**Problem description**
How many lines of the data hold the word "definition"? State the number and nothing else.

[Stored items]
------------------------------------------------------------------------

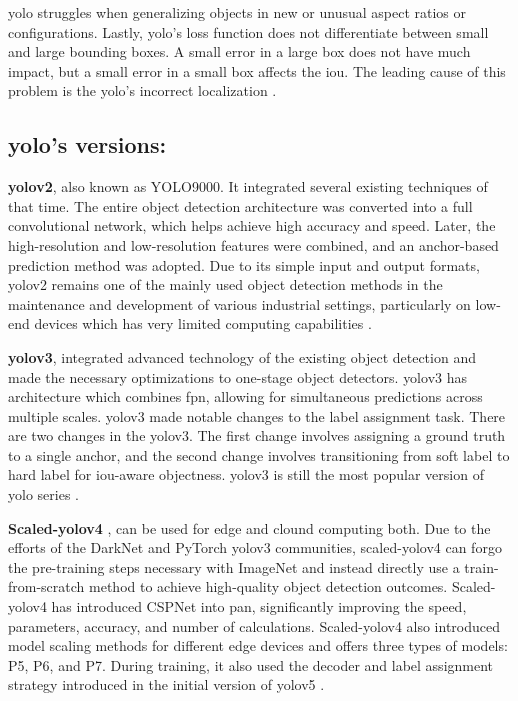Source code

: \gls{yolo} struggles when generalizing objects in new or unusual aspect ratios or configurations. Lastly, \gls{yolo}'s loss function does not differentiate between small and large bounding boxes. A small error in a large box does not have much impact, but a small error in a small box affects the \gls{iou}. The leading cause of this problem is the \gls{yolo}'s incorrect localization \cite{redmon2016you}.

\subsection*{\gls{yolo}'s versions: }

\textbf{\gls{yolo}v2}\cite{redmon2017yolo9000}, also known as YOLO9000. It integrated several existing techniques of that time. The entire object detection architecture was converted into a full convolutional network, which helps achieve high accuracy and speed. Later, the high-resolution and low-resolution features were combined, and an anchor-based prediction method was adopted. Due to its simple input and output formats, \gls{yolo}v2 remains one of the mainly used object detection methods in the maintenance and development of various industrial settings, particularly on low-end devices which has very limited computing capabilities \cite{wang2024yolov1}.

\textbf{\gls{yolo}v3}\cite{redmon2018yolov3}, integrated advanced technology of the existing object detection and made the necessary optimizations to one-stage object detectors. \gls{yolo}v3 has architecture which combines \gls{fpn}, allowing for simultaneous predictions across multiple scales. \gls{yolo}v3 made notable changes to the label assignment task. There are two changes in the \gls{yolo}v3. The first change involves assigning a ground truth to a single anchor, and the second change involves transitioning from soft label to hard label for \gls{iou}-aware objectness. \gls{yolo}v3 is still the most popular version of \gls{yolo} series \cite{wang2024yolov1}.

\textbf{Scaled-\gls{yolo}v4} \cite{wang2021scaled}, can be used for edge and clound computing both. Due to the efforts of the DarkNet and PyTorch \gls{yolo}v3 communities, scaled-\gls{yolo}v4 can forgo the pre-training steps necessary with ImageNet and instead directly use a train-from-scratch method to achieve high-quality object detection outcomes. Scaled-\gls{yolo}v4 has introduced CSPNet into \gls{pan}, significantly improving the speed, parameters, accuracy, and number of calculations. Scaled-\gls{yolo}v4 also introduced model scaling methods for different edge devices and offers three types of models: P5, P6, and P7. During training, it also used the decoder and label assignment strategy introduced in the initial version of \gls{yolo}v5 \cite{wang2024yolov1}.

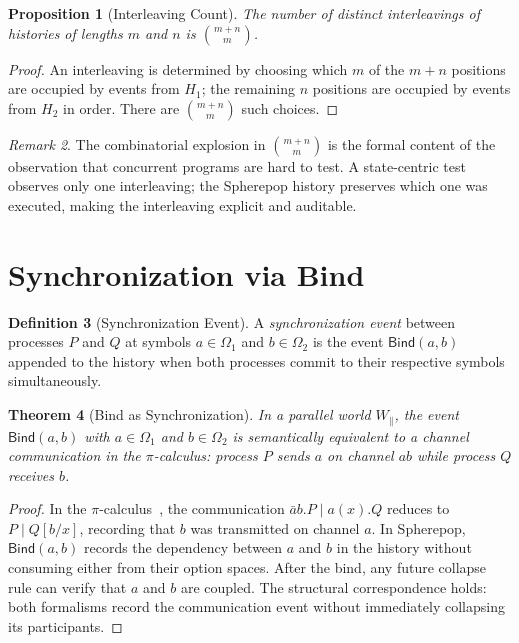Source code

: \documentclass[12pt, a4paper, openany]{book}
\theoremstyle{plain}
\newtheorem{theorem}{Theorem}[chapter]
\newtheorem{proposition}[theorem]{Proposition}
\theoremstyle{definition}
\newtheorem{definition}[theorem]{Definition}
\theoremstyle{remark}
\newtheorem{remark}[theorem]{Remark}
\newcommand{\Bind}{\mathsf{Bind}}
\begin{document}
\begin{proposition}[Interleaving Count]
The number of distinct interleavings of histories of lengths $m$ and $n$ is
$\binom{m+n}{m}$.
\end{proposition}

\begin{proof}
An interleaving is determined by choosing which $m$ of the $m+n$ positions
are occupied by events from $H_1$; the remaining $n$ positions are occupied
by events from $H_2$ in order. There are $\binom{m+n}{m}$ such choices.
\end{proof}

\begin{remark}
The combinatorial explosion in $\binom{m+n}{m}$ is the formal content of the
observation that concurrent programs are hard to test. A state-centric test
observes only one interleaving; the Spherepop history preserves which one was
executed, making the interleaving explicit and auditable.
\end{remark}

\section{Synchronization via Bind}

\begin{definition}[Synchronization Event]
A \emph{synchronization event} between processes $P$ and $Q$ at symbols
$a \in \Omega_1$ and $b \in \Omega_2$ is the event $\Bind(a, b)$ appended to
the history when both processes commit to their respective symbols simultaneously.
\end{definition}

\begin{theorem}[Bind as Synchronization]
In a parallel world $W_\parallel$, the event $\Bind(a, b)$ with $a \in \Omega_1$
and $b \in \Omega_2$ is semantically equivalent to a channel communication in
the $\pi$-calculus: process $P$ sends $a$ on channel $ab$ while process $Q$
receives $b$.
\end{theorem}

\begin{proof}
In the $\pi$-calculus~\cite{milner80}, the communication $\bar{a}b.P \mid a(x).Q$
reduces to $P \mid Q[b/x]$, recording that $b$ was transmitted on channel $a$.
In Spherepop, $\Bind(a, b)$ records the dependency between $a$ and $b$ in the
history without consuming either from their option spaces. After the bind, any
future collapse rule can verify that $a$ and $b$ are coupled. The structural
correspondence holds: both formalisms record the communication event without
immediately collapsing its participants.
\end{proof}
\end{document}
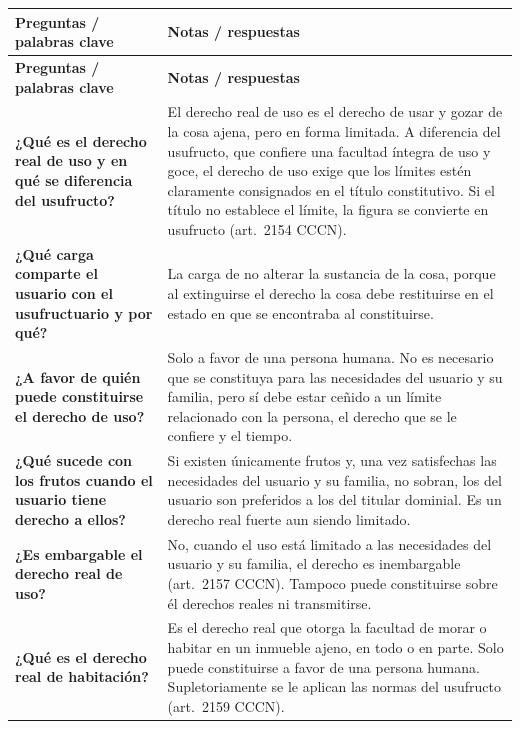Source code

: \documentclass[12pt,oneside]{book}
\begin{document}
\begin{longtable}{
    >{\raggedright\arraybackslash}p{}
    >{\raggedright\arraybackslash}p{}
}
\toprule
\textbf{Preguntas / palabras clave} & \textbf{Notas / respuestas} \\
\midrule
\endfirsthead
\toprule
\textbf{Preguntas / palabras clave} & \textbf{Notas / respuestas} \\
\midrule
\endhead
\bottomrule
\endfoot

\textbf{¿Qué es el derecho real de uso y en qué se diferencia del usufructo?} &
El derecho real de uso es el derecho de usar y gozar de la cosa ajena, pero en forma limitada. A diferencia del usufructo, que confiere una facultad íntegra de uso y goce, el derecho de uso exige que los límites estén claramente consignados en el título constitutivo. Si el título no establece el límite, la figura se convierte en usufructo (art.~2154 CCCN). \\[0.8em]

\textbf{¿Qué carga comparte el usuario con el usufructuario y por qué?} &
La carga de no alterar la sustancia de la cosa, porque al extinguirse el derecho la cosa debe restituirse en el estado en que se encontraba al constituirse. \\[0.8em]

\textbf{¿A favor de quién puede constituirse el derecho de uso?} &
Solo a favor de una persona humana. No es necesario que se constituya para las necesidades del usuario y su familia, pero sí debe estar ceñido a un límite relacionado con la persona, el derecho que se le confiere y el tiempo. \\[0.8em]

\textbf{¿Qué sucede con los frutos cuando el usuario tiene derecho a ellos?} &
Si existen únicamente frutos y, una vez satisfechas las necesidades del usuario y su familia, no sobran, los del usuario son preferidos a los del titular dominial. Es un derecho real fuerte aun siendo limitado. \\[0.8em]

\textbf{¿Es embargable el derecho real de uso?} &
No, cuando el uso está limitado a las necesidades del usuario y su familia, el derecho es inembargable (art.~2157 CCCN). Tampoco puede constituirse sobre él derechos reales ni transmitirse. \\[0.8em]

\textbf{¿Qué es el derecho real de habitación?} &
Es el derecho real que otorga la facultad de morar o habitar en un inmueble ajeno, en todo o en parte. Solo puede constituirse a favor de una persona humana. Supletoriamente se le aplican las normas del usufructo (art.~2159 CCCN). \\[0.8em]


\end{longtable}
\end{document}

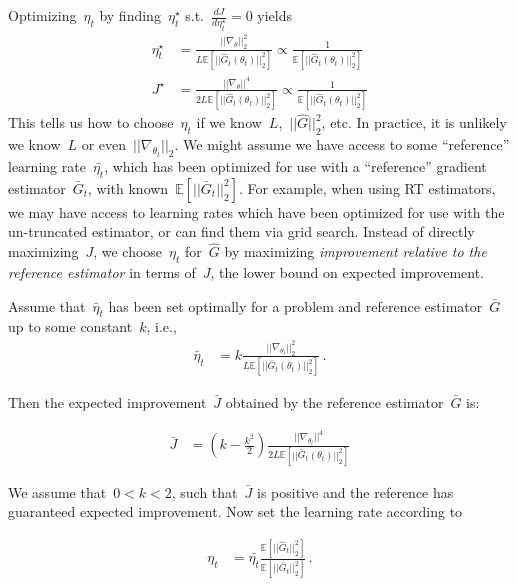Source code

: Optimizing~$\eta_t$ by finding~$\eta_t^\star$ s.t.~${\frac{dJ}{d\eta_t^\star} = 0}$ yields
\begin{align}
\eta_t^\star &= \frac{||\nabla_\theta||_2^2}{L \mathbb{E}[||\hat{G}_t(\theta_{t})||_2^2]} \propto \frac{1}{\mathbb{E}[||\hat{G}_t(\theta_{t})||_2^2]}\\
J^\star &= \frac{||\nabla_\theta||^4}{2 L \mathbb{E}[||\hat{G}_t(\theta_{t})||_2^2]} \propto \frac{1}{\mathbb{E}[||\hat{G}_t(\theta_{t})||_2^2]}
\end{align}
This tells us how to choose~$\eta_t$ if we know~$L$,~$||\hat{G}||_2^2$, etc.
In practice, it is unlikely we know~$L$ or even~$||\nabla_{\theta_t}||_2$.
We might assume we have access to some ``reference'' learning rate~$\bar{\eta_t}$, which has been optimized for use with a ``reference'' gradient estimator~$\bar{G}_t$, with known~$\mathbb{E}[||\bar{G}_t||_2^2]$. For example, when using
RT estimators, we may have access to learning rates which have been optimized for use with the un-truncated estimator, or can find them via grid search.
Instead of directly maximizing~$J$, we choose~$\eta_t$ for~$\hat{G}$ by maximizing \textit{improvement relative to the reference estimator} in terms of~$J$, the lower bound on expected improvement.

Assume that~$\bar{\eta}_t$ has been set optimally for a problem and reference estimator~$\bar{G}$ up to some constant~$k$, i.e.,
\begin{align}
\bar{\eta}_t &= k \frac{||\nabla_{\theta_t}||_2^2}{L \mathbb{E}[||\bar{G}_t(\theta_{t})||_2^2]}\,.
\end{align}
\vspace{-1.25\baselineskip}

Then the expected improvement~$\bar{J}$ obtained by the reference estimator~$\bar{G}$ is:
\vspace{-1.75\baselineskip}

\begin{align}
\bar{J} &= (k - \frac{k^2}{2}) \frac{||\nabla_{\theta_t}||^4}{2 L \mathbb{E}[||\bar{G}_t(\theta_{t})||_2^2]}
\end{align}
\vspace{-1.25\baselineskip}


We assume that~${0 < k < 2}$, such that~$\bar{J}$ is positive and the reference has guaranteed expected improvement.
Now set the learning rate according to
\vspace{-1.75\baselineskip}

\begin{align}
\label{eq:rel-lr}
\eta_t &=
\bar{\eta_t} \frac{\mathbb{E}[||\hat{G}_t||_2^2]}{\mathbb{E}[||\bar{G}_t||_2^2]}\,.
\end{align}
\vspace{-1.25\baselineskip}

------------------------------------------------------------------------

**Solution**
4